╭──

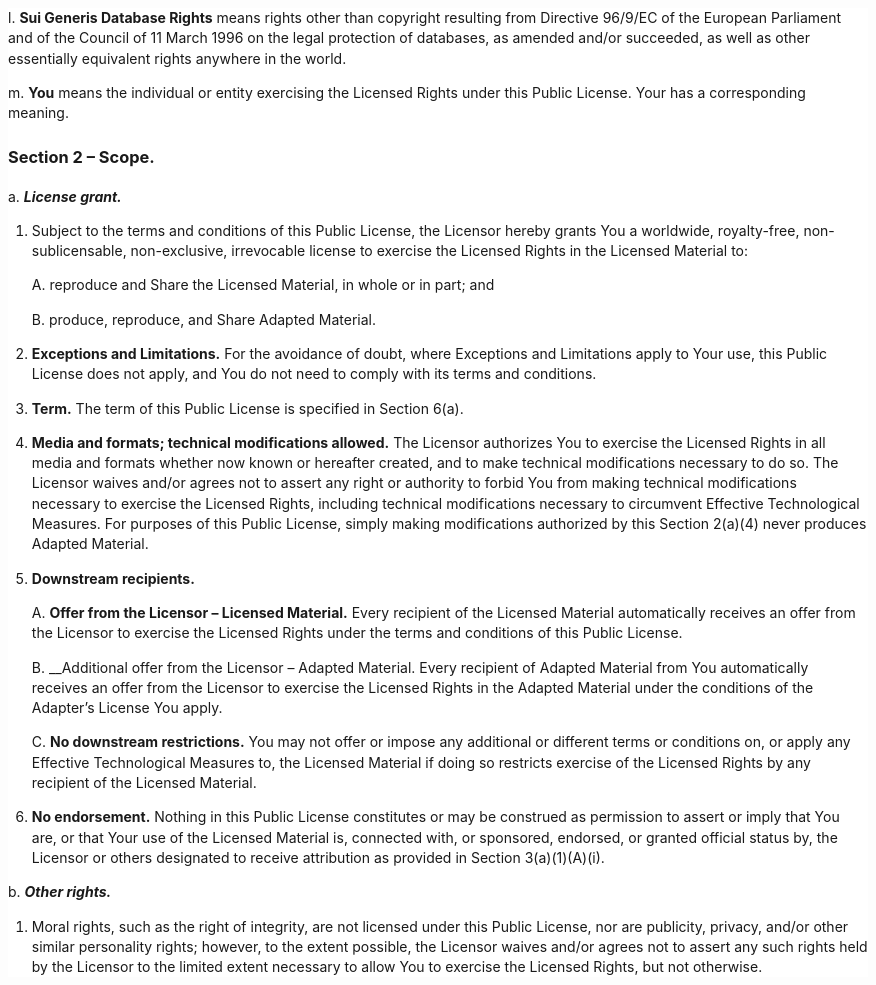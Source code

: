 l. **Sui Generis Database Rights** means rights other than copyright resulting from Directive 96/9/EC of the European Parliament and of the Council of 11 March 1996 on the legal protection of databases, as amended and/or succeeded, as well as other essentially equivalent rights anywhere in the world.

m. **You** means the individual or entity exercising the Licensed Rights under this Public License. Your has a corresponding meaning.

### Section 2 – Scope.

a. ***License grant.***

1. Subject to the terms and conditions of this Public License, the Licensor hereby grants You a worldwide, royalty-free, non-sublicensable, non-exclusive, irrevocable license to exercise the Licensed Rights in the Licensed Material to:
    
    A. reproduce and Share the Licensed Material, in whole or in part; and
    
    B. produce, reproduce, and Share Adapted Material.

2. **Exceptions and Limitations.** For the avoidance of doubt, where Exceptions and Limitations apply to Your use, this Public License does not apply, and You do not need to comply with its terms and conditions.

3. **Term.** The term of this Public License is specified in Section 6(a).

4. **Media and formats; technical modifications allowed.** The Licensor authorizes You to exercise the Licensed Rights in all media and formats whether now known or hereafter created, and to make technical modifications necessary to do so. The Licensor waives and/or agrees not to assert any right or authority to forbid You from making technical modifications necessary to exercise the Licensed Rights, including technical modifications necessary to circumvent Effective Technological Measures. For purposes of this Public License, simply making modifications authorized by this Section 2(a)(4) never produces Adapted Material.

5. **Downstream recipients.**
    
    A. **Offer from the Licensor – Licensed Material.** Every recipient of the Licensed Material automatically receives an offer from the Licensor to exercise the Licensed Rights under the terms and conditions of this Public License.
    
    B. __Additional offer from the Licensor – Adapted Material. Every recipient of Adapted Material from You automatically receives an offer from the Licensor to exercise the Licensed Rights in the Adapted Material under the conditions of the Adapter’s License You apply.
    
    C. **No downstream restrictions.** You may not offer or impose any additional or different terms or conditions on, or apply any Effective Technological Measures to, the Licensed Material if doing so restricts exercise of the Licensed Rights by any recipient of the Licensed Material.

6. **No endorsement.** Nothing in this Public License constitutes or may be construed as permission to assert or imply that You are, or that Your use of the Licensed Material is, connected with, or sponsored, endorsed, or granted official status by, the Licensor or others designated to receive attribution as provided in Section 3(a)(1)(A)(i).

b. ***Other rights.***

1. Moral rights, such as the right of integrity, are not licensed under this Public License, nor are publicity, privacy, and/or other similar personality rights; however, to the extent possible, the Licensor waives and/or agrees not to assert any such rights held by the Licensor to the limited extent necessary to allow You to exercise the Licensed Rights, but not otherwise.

╰──

◆ Task details ◆
Reply with one number, the count of lines in the records that include the word "means".

◆ Answer to this problem ◆
2